8 DECEMBER 1906, Page 14

CANADA AND THE UNITED STATES.

[To TuE EDITOR OF THE "SPECTATOR,"] SIR,—The cable report of your comment upon my letter in the Spectator of November 17th protesting against your attitude on international questions affecting Canada shows that the point which I have striven to make clear is still missed. You will not see that Canada's claims and interests must be taken as seriously as are those of the British Isles. "We will never tread the vicious circle," you say, "in which Canada is encouraged to ask for more than if she were an independent nation," and, to promote due humility in Canada, you recite the horrors to her of war with the United States. Now let me say that this bogey of war with the United States seems to nearly every one here a very unreal deus ex machind.
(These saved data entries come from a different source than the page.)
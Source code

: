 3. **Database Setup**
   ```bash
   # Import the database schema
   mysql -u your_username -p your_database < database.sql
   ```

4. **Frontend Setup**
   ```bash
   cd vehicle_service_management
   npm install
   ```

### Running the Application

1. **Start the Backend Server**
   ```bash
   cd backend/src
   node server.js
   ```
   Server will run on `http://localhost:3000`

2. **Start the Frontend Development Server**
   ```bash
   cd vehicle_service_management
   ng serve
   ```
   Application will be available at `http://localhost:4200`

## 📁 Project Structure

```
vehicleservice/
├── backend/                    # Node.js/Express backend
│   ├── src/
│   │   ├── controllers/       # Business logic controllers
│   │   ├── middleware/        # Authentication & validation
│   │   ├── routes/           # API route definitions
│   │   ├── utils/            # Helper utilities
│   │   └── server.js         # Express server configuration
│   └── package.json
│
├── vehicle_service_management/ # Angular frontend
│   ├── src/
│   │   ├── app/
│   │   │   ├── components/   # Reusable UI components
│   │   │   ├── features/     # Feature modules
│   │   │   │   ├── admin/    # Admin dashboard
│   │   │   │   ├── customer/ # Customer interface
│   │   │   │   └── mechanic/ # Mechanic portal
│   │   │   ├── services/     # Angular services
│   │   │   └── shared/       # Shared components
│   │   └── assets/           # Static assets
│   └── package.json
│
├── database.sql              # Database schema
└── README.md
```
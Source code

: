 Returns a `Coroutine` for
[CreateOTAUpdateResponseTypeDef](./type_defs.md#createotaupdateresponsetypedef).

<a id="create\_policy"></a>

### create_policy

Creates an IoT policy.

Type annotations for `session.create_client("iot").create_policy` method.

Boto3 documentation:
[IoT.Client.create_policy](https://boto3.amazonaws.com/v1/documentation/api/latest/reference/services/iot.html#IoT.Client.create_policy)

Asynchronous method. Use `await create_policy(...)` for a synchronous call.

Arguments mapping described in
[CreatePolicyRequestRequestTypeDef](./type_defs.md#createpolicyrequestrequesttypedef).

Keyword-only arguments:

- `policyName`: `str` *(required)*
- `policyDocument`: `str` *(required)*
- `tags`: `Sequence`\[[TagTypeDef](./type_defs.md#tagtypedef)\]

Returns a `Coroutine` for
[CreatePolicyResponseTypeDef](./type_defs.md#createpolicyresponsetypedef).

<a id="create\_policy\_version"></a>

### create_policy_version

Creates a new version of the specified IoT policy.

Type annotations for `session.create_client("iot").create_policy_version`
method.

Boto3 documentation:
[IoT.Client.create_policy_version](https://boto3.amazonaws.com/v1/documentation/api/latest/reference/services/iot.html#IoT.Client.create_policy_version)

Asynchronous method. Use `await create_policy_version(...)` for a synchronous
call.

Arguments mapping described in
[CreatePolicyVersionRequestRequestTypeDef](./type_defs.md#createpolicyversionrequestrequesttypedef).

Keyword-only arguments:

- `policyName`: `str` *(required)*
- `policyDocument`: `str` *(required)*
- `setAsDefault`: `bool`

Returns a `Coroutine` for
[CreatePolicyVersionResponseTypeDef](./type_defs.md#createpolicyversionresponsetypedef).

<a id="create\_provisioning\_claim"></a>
It is as unfair to the United States to say that her people will make war on us without just cause as it is insulting to Canada to suggest that, hiding behind the Mother-country's skirts,

she makes claims that she would not dare to make were she standing alone. If the people and Press of England do not see that every utterance of this kind tends to drive Canada and Great Britain farther apart, they are less astute than I have supposed them to be. It would be vain to say more.
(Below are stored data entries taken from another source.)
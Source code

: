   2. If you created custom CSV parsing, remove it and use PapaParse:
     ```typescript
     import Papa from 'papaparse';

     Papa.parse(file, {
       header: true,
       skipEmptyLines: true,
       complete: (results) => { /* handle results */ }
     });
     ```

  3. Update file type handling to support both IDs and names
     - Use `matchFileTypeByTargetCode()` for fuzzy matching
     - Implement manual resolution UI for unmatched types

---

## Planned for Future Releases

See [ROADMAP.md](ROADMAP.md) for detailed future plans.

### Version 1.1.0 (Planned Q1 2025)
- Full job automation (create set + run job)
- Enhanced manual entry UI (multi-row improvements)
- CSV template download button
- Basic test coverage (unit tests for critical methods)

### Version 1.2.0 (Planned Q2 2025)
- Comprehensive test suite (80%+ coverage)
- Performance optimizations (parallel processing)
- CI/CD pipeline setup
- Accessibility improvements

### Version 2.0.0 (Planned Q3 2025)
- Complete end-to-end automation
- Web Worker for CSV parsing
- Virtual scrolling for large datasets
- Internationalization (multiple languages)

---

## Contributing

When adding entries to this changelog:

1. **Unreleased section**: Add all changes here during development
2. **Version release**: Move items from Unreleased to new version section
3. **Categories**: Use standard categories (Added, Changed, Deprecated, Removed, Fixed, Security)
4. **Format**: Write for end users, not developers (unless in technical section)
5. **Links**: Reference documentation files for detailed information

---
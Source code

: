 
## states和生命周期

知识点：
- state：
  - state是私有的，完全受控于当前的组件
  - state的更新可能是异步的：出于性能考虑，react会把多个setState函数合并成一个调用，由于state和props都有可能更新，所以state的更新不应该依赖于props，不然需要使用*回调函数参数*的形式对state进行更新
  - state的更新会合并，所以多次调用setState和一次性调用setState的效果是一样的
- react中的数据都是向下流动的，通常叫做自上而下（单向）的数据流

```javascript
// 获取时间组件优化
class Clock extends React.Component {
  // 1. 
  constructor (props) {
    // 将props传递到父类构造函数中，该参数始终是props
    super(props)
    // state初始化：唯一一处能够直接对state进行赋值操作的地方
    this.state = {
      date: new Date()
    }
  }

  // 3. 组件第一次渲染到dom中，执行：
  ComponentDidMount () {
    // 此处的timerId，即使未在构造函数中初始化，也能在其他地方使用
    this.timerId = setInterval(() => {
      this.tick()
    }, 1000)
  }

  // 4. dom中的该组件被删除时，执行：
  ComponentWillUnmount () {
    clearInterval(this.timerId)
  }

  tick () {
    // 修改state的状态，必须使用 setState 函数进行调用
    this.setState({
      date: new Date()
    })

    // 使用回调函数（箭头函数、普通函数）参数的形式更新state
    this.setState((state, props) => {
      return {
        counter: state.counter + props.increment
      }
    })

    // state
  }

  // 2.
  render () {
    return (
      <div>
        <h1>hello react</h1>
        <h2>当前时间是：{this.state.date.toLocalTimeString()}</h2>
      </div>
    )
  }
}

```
—I am, Sir, &c., GEORGE M. WRONG. University of Toronto.

[We do not, and did not, say that Canada as a nation asks for more than she would ask for were she independent, for the Government and the responsible statesmen of Canada have not taken up that position. What we do say is that certain persons both here and in Canada are trying to induce Canada to take up such a position—our correspondent is one of them—and that such a course is inimical to the best interests of the Dominion and of the Empire. We would ask those who have read Professor Wrong's letter to read also that which follows it, and not to imagine that the common-sense and statesmanlike view therein expressed is without support in Canada. We believe it to be much nearer the authentic voice of the Dominion than that set forth by Professor Wrong.—En. Spectator.]